*Problem statement*. In the data below, find the line containing "需安装（better-sqlite3） | JSONL |" and the line containing "2. **Automatic Path", then reproduce them and every line between, exactly. Omit pictures.

*Data provided*.

=-=-=

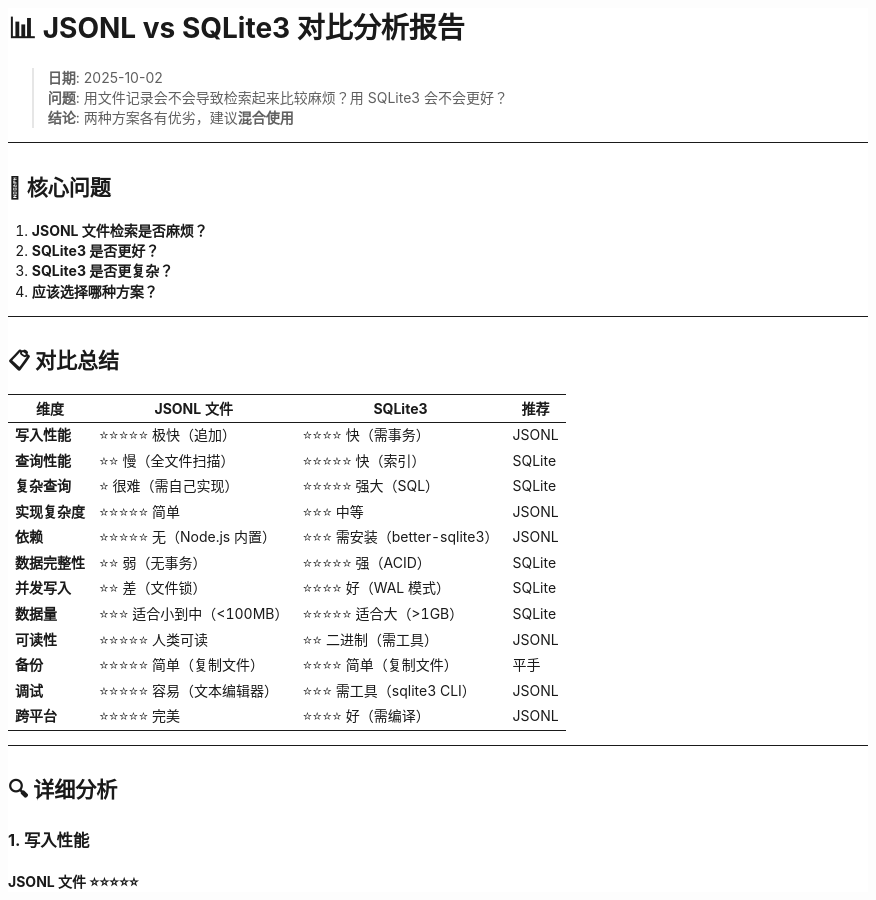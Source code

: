 # 📊 JSONL vs SQLite3 对比分析报告

> **日期**: 2025-10-02  
> **问题**: 用文件记录会不会导致检索起来比较麻烦？用 SQLite3 会不会更好？  
> **结论**: 两种方案各有优劣，建议**混合使用**

---

## 🎯 核心问题

1. **JSONL 文件检索是否麻烦？**
2. **SQLite3 是否更好？**
3. **SQLite3 是否更复杂？**
4. **应该选择哪种方案？**

---

## 📋 对比总结

| 维度 | JSONL 文件 | SQLite3 | 推荐 |
|------|-----------|---------|------|
| **写入性能** | ⭐⭐⭐⭐⭐ 极快（追加） | ⭐⭐⭐⭐ 快（需事务） | JSONL |
| **查询性能** | ⭐⭐ 慢（全文件扫描） | ⭐⭐⭐⭐⭐ 快（索引） | SQLite |
| **复杂查询** | ⭐ 很难（需自己实现） | ⭐⭐⭐⭐⭐ 强大（SQL） | SQLite |
| **实现复杂度** | ⭐⭐⭐⭐⭐ 简单 | ⭐⭐⭐ 中等 | JSONL |
| **依赖** | ⭐⭐⭐⭐⭐ 无（Node.js 内置） | ⭐⭐⭐ 需安装（better-sqlite3） | JSONL |
| **数据完整性** | ⭐⭐ 弱（无事务） | ⭐⭐⭐⭐⭐ 强（ACID） | SQLite |
| **并发写入** | ⭐⭐ 差（文件锁） | ⭐⭐⭐⭐ 好（WAL 模式） | SQLite |
| **数据量** | ⭐⭐⭐ 适合小到中（<100MB） | ⭐⭐⭐⭐⭐ 适合大（>1GB） | SQLite |
| **可读性** | ⭐⭐⭐⭐⭐ 人类可读 | ⭐⭐ 二进制（需工具） | JSONL |
| **备份** | ⭐⭐⭐⭐⭐ 简单（复制文件） | ⭐⭐⭐⭐ 简单（复制文件） | 平手 |
| **调试** | ⭐⭐⭐⭐⭐ 容易（文本编辑器） | ⭐⭐⭐ 需工具（sqlite3 CLI） | JSONL |
| **跨平台** | ⭐⭐⭐⭐⭐ 完美 | ⭐⭐⭐⭐ 好（需编译） | JSONL |

---

## 🔍 详细分析

### 1. 写入性能

#### JSONL 文件 ⭐⭐⭐⭐⭐

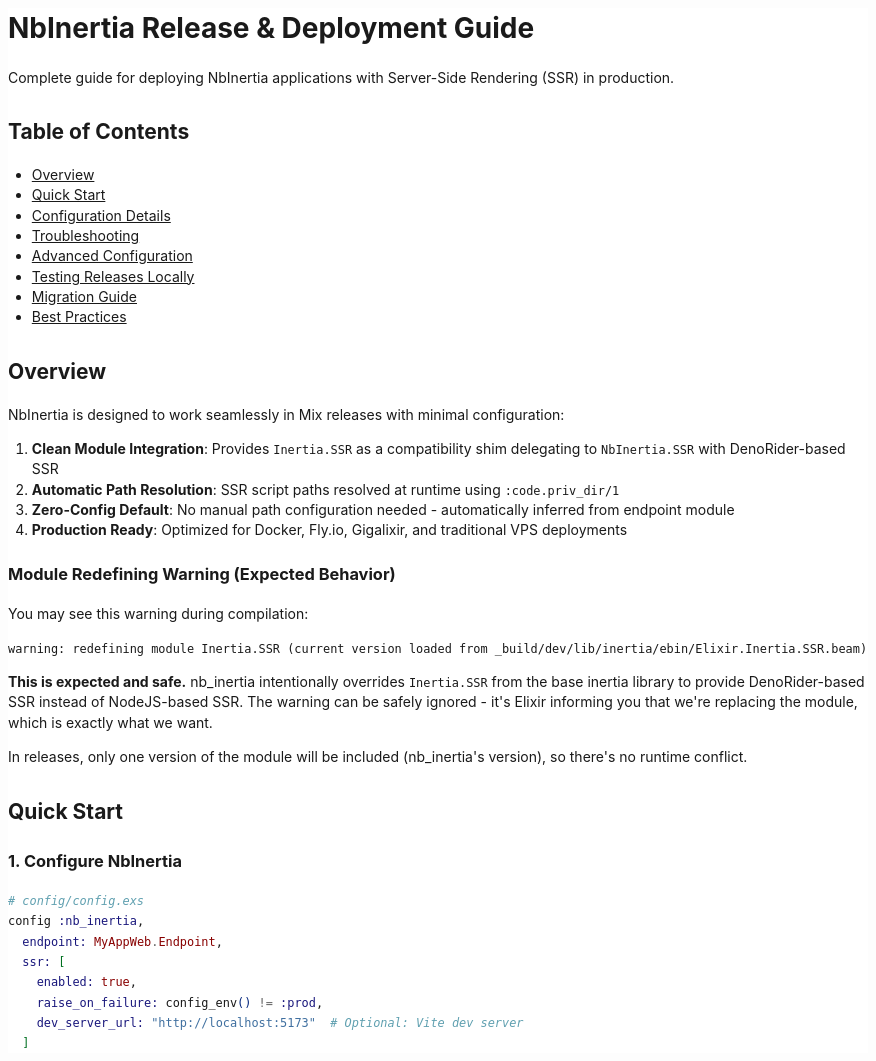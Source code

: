 # NbInertia Release & Deployment Guide

Complete guide for deploying NbInertia applications with Server-Side Rendering (SSR) in production.

## Table of Contents

- [Overview](#overview)
- [Quick Start](#quick-start)
- [Configuration Details](#configuration-details)
- [Troubleshooting](#troubleshooting)
- [Advanced Configuration](#advanced-configuration)
- [Testing Releases Locally](#testing-releases-locally)
- [Migration Guide](#migration-guide)
- [Best Practices](#best-practices)

## Overview

NbInertia is designed to work seamlessly in Mix releases with minimal configuration:

1. **Clean Module Integration**: Provides `Inertia.SSR` as a compatibility shim delegating to `NbInertia.SSR` with DenoRider-based SSR
2. **Automatic Path Resolution**: SSR script paths resolved at runtime using `:code.priv_dir/1`
3. **Zero-Config Default**: No manual path configuration needed - automatically inferred from endpoint module
4. **Production Ready**: Optimized for Docker, Fly.io, Gigalixir, and traditional VPS deployments

### Module Redefining Warning (Expected Behavior)

You may see this warning during compilation:

```
warning: redefining module Inertia.SSR (current version loaded from _build/dev/lib/inertia/ebin/Elixir.Inertia.SSR.beam)
```

**This is expected and safe.** nb_inertia intentionally overrides `Inertia.SSR` from the base inertia library to provide DenoRider-based SSR instead of NodeJS-based SSR. The warning can be safely ignored - it's Elixir informing you that we're replacing the module, which is exactly what we want.

In releases, only one version of the module will be included (nb_inertia's version), so there's no runtime conflict.

## Quick Start

### 1. Configure NbInertia

```elixir
# config/config.exs
config :nb_inertia,
  endpoint: MyAppWeb.Endpoint,
  ssr: [
    enabled: true,
    raise_on_failure: config_env() != :prod,
    dev_server_url: "http://localhost:5173"  # Optional: Vite dev server
  ]
```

=-=-=

*Response*.
| **依赖** | ⭐⭐⭐⭐⭐ 无（Node.js 内置） | ⭐⭐⭐ 需安装（better-sqlite3） | JSONL |
| **数据完整性** | ⭐⭐ 弱（无事务） | ⭐⭐⭐⭐⭐ 强（ACID） | SQLite |
| **并发写入** | ⭐⭐ 差（文件锁） | ⭐⭐⭐⭐ 好（WAL 模式） | SQLite |
| **数据量** | ⭐⭐⭐ 适合小到中（<100MB） | ⭐⭐⭐⭐⭐ 适合大（>1GB） | SQLite |
| **可读性** | ⭐⭐⭐⭐⭐ 人类可读 | ⭐⭐ 二进制（需工具） | JSONL |
| **备份** | ⭐⭐⭐⭐⭐ 简单（复制文件） | ⭐⭐⭐⭐ 简单（复制文件） | 平手 |
| **调试** | ⭐⭐⭐⭐⭐ 容易（文本编辑器） | ⭐⭐⭐ 需工具（sqlite3 CLI） | JSONL |
| **跨平台** | ⭐⭐⭐⭐⭐ 完美 | ⭐⭐⭐⭐ 好（需编译） | JSONL |

---

## 🔍 详细分析

### 1. 写入性能

#### JSONL 文件 ⭐⭐⭐⭐⭐

Source code

: # NbInertia Release & Deployment Guide

Complete guide for deploying NbInertia applications with Server-Side Rendering (SSR) in production.

## Table of Contents

- [Overview](#overview)
- [Quick Start](#quick-start)
- [Configuration Details](#configuration-details)
- [Troubleshooting](#troubleshooting)
- [Advanced Configuration](#advanced-configuration)
- [Testing Releases Locally](#testing-releases-locally)
- [Migration Guide](#migration-guide)
- [Best Practices](#best-practices)

## Overview

NbInertia is designed to work seamlessly in Mix releases with minimal configuration:

1. **Clean Module Integration**: Provides `Inertia.SSR` as a compatibility shim delegating to `NbInertia.SSR` with DenoRider-based SSR
2. **Automatic Path Resolution**: SSR script paths resolved at runtime using `:code.priv_dir/1`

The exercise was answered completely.